Ke Xu Zhou was awarded a Seligman APV Travel Bursary in 2015. Below he reports on his attendance at the 12th International Congress on Food and Engineering which took place 14 - 18 June in Quebec and tells us how the connections made at the conference would not have been possible without the support he received from SCI and the Seligman Trust.
‘Attending the 12th International Congress on Food and Engineering in Quebec City was a fantastic experience. This was my first formal encounter with a meeting of this scale and nature and as the second year of my PhD comes to an end, the timing for attending this conference could not have been better.
‘The opening ceremony was mildly disappointing due to the slow pace of the awards ceremony, but the networking session was a very good ice breaker to meet fellow delegates. The first plenary session was delivered by Professor Paul Singh the following morning. He gave an inspiring talk on how to educate the next generation of food engineers; how the advances in technology have affected the way we learn and interact with our surroundings.
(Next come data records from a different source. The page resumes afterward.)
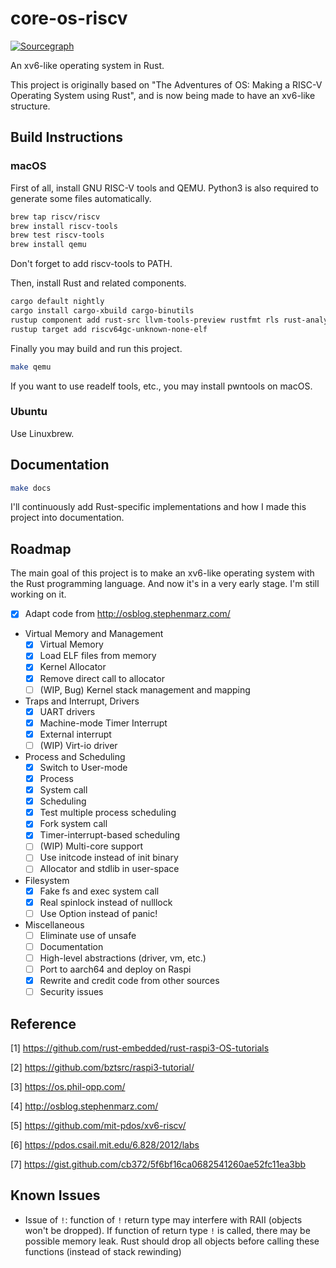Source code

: # core-os-riscv

[![Sourcegraph](https://sourcegraph.com/github.com/skyzh/core-os-riscv/-/badge.svg)](https://sourcegraph.com/github.com/skyzh/core-os-riscv?badge)

An xv6-like operating system in Rust.

This project is originally based on "The Adventures of OS: Making a RISC-V Operating System using Rust",
and is now being made to have an xv6-like structure.

## Build Instructions

### macOS

First of all, install GNU RISC-V tools and QEMU. Python3 is also required to generate some files automatically.

```bash
brew tap riscv/riscv
brew install riscv-tools
brew test riscv-tools
brew install qemu
```

Don't forget to add riscv-tools to PATH.

Then, install Rust and related components.

```bash
cargo default nightly
cargo install cargo-xbuild cargo-binutils
rustup component add rust-src llvm-tools-preview rustfmt rls rust-analysis
rustup target add riscv64gc-unknown-none-elf
```

Finally you may build and run this project.

```bash
make qemu
```

If you want to use readelf tools, etc., you may install pwntools on macOS.

### Ubuntu

Use Linuxbrew.

## Documentation

```bash
make docs
```

I'll continuously add Rust-specific implementations and how I made this project into documentation.

## Roadmap

The main goal of this project is to make an xv6-like operating system with the Rust programming language. And now it's in a very early stage. I'm still working on it.

- [x] Adapt code from http://osblog.stephenmarz.com/

* Virtual Memory and Management
    - [x] Virtual Memory
    - [x] Load ELF files from memory
    - [x] Kernel Allocator
    - [x] Remove direct call to allocator
    - [ ] (WIP, Bug) Kernel stack management and mapping
* Traps and Interrupt, Drivers
    - [x] UART drivers
    - [x] Machine-mode Timer Interrupt
    - [x] External interrupt
    - [ ] (WIP) Virt-io driver
* Process and Scheduling
    - [x] Switch to User-mode
    - [x] Process
    - [x] System call
    - [x] Scheduling
    - [x] Test multiple process scheduling
    - [x] Fork system call
    - [x] Timer-interrupt-based scheduling
    - [ ] (WIP) Multi-core support
    - [ ] Use initcode instead of init binary
    - [ ] Allocator and stdlib in user-space
* Filesystem
    - [x] Fake fs and exec system call
    - [x] Real spinlock instead of nulllock
    - [ ] Use Option instead of panic!
* Miscellaneous
    - [ ] Eliminate use of unsafe
    - [ ] Documentation
    - [ ] High-level abstractions (driver, vm, etc.)
    - [ ] Port to aarch64 and deploy on Raspi
    - [x] Rewrite and credit code from other sources
    - [ ] Security issues

## Reference

[1] https://github.com/rust-embedded/rust-raspi3-OS-tutorials

[2] https://github.com/bztsrc/raspi3-tutorial/

[3] https://os.phil-opp.com/

[4] http://osblog.stephenmarz.com/

[5] https://github.com/mit-pdos/xv6-riscv/

[6] https://pdos.csail.mit.edu/6.828/2012/labs

[7] https://gist.github.com/cb372/5f6bf16ca0682541260ae52fc11ea3bb

## Known Issues

* Issue of `!`: function of `!` return type may interfere with RAII (objects won't be dropped). If function of return type `!` is called, there may be possible memory leak. Rust should drop all objects before calling these functions (instead of stack rewinding)
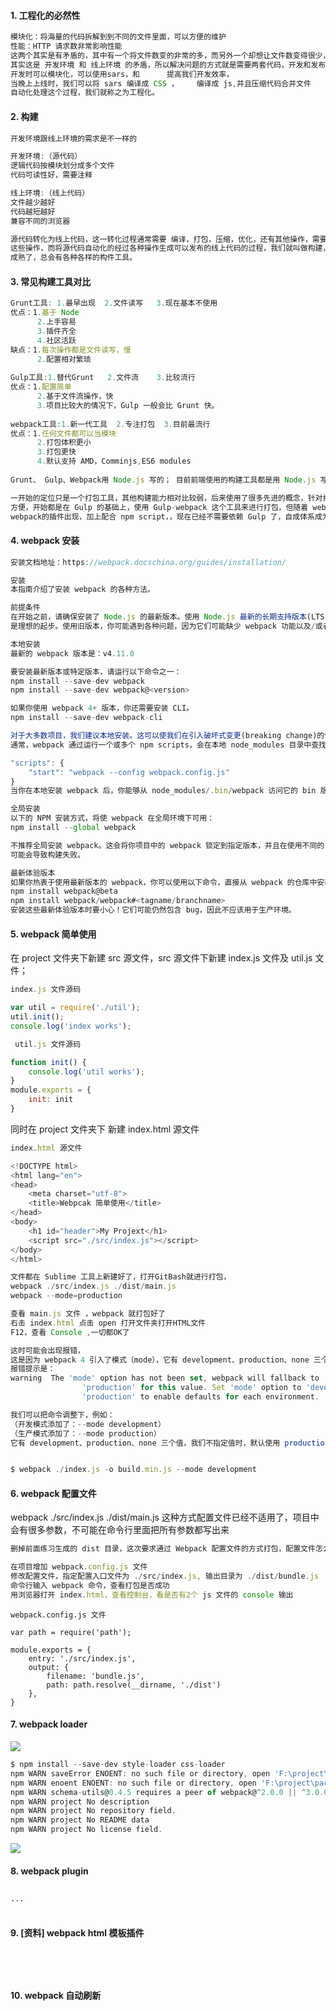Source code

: #### 1.	工程化的必然性
```js
模块化：将海量的代码拆解到到不同的文件里面，可以方便的维护
性能：HTTP 请求数非常影响性能
这两个其实是有矛盾的，其中有一个将文件数变的非常的多，而另外一个却想让文件数变得很少，
其实这是 开发环境 和 线上环境 的矛盾，所以解决问题的方式就是需要两套代码，开发和发布各一套代码
开发时可以模块化，可以使用sars，和      提高我们开发效率，
当晚上上线时，我们可以将 sars 编译成 CSS ，    编译成 js,并且压缩代码合并文件
自动化处理这个过程，我们就称之为工程化。

```
#### 2.	构建
```js
开发环境跟线上环境的需求是不一样的

开发环境:（源代码）
逻辑代码按模块划分成多个文件
代码可读性好，需要注释

线上环境:（线上代码）
文件越少越好
代码越短越好
兼容不同的浏览器

源代码转化为线上代码，这一转化过程通常需要 编译，打包，压缩，优化，还有其他操作，需要一个工具自动化的帮我们完成
这些操作，而将源代码自动化的经过各种操作生成可以发布的线上代码的过程，我们就叫做构建，发展到现在构建已经是非常
成熟了，总会有各种各样的构件工具。

```
#### 3.	常见构建工具对比
```js
Grunt工具: 1.最早出现  2.文件读写   3.现在基本不使用
优点：1.基于 Node
      2.上手容易
      3.插件齐全
      4.社区活跃      
缺点：1.每次操作都是文件读写，慢
      2.配置相对繁琐
      
Gulp工具:1.替代Grunt   2.文件流    3.比较流行
优点：1.配置简单  
      2.基于文件流操作，快
      3.项目比较大的情况下，Gulp 一般会比 Grunt 快。
      
webpack工具:1.新一代工具  2.专注打包  3.目前最流行
优点：1.任何文件都可以当模块
      2.打包体积更小
      3.打包更快
      4.默认支持 AMD，Comminjs,ES6 modules
      
Grunt、 Gulp、Webpack用 Node.js 写的； 目前前端使用的构建工具都是用 Node.js 写的

一开始的定位只是一个打包工具，其他构建能力相对比较弱，后来使用了很多先进的概念，针对打包做了很多优化，而且使用还很
方便，开始都是在 Gulp 的基础上，使用 Gulp-webpack 这个工具来进行打包，但随着 webpack 的流行，越来越多针对
webpack的插件出现，加上配合 npm script，，现在已经不需要依赖 Gulp 了，自成体系成为一个单独的构建工具了

```
#### 4.	webpack 安装
```js
安装文档地址：https://webpack.docschina.org/guides/installation/

安装
本指南介绍了安装 webpack 的各种方法。

前提条件
在开始之前，请确保安装了 Node.js 的最新版本。使用 Node.js 最新的长期支持版本(LTS - Long Term Support)，
是理想的起步。使用旧版本，你可能遇到各种问题，因为它们可能缺少 webpack 功能以及/或者缺少相关 package 包。

本地安装
最新的 webpack 版本是：v4.11.0

要安装最新版本或特定版本，请运行以下命令之一：
npm install --save-dev webpack
npm install --save-dev webpack@<version>

如果你使用 webpack 4+ 版本，你还需要安装 CLI。
npm install --save-dev webpack-cli

对于大多数项目，我们建议本地安装。这可以使我们在引入破坏式变更(breaking change)的依赖时，更容易分别升级项目。
通常，webpack 通过运行一个或多个 npm scripts，会在本地 node_modules 目录中查找安装的 webpack：

"scripts": {
    "start": "webpack --config webpack.config.js"
}
当你在本地安装 webpack 后，你能够从 node_modules/.bin/webpack 访问它的 bin 版本。

全局安装
以下的 NPM 安装方式，将使 webpack 在全局环境下可用：
npm install --global webpack

不推荐全局安装 webpack。这会将你项目中的 webpack 锁定到指定版本，并且在使用不同的 webpack 版本的项目中，
可能会导致构建失败。

最新体验版本
如果你热衷于使用最新版本的 webpack，你可以使用以下命令，直接从 webpack 的仓库中安装：
npm install webpack@beta
npm install webpack/webpack#<tagname/branchname>
安装这些最新体验版本时要小心！它们可能仍然包含 bug，因此不应该用于生产环境。

```
#### 5.	webpack 简单使用

在 project 文件夹下新建 src 源文件，src 源文件下新建 index.js 文件及 util.js 文件；
```js
index.js 文件源码

var util = require('./util');
util.init();
console.log('index works');
```
```js
 util.js 文件源码

function init() {
    console.log('util works');
}
module.exports = {
    init: init
}

```
同时在 project 文件夹下 新建 index.html 源文件
```js
index.html 源文件

<!DOCTYPE html>
<html lang="en">
<head>
    <meta charset="utf-8">
    <title>Webpcak 简单使用</title>
</head>
<body>
    <h1 id="header">My Projext</h1>
    <script src="./src/index.js"></script>
</body>
</html>
```
```js
文件都在 Sublime 工具上新建好了，打开GitBash就进行打包，
webpack ./src/index.js ./dist/main.js
webpack --mode=production

查看 main.js 文件 ，webpack 就打包好了
右击 index.html 点击 open 打开文件夹打开HTML文件
F12，查看 Console ,一切都OK了

这时可能会出现报错，
这是因为 webpack 4 引入了模式（mode），它有 development、production、none 三个值，我们不指定值时，默认使用 production。
报错提示是：
warning  The 'mode' option has not been set, webpack will fallback to
                'production' for this value. Set 'mode' option to 'development' or
                'production' to enable defaults for each environment.

我们可以把命令调整下，例如：
（开发模式添加了：--mode development）
（生产模式添加了：--mode production）
它有 development、production、none 三个值，我们不指定值时，默认使用 production(生产模式)。


$ webpack ./index.js -o build.min.js --mode development

```

#### 6.	webpack 配置文件

webpack ./src/index.js ./dist/main.js
这种方式配置文件已经不适用了，项目中会有很多参数，不可能在命令行里面把所有参数都写出来

```js
删掉前面练习生成的 dist 目录，这次要求通过 Webpack 配置文件的方式打包，配置文件怎么写参照 Webpack 官方文档。

在项目增加 webpack.config.js 文件
修改配置文件，指定配置入口文件为 ./src/index.js, 输出目录为 ./dist/bundle.js
命令行输入 webpack 命令，查看打包是否成功
用浏览器打开 index.html，查看控制台，看是否有2个 js 文件的 console 输出
```
```
webpack.config.js 文件

var path = require('path');

module.exports = {
    entry: './src/index.js',
    output: {
        filename: 'bundle.js',
        path: path.resolve(__dirname, './dist')
    },
}
```

#### 7.	webpack loader
![](https://raw.githubusercontent.com/lz109896/Web-datum/6ab30f5e345fdfce8b4560c82de7823799c685a8/webpack%20loader%201.png)
```js
$ npm install --save-dev style-loader css-loader
npm WARN saveError ENOENT: no such file or directory, open 'F:\project\package.j                                                      son'
npm WARN enoent ENOENT: no such file or directory, open 'F:\project\package.json                                                      '
npm WARN schema-utils@0.4.5 requires a peer of webpack@^2.0.0 || ^3.0.0 || ^4.0.                                                      0 but none is installed. You must install peer dependencies yourself.
npm WARN project No description
npm WARN project No repository field.
npm WARN project No README data
npm WARN project No license field.
```
![](https://raw.githubusercontent.com/lz109896/Web-datum/6ab30f5e345fdfce8b4560c82de7823799c685a8/webpack%20loader%202.png)


#### 8.	webpack plugin
```

···


```
#### 9.	 [资料] webpack html 模板插件
```




```
#### 10.	webpack 自动刷新
```




```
‘My oral presentation was scheduled on the first set of special interest sessions that morning and the talk was entitled ‘Investigating the molecular basis for adhesion of bacterial spores to inert surfaces’. Bacterial spores are formed as a result of the survival mechanism in Bacillus and Clostridium species. These structures, formed in response to nutrient limitation during regular growth conditions, are metabolically dormant and extremely resistant to various forms of environmental stress that would otherwise be lethal to vegetative cells. Bacillus cereus is a major concern to the dairy industry; these spores are highly adherent and can still be found on equipment that has undergone cleaning and disinfection procedures. My talk focused specifically on the influence of hydrophobicity in the adhesion of Bacillus spores. Within the short amount of allocated time, I was able to show that with diminished hydrophobicity, spores would become increasingly less adherent to the extent that they would simply ‘peel-off’ with a drop of water sliding over them.
‘After my presentation, I was rather surprised to be approached by a Professor who handed me his business card and said that he was interested to chat about my work. Later I learned that their group were working with bacterial spores in a very similar way; they were studying the influence of hydrophobicity on the spores’ resistance to inactivation by hydrogen peroxide. Throughout the conference we had several enjoyable discussions, exchanging a variety of ideas that will, I’m sure, be part of my final year’s research work. Such encounters are very unlikely to take place without stepping outside the usual academic environment and the connections that I made at ICEF12 were possible thanks to the support offered by SCI through the Seligman APV Travel Grant.
‘The conference hosted over 600 attendees delivering over 200 oral presentations and 500 posters. The sheer volume of high quality research is humbling. On the other hand, it also serves to boost intellectual curiosity, critique and capability - being able to quickly switch topics of discussion and taking in information from various areas of research is a skill that will surely be beneficial to any future career considerations. One very memorable poster was on modeling heat transfer in cooking turkey with and without stuffing; it turns out that it is safer to cook turkey without the stuffing although you will miss out on being able to enjoy that delicious stuffing!
‘Overall the conference has been an extremely positive experience, not to say that the location was fantastic. Quebec City is a truly beautiful and historic city and we had our fair share of sunshine and rain. All I can say is, I look forward to Australia in 2019!’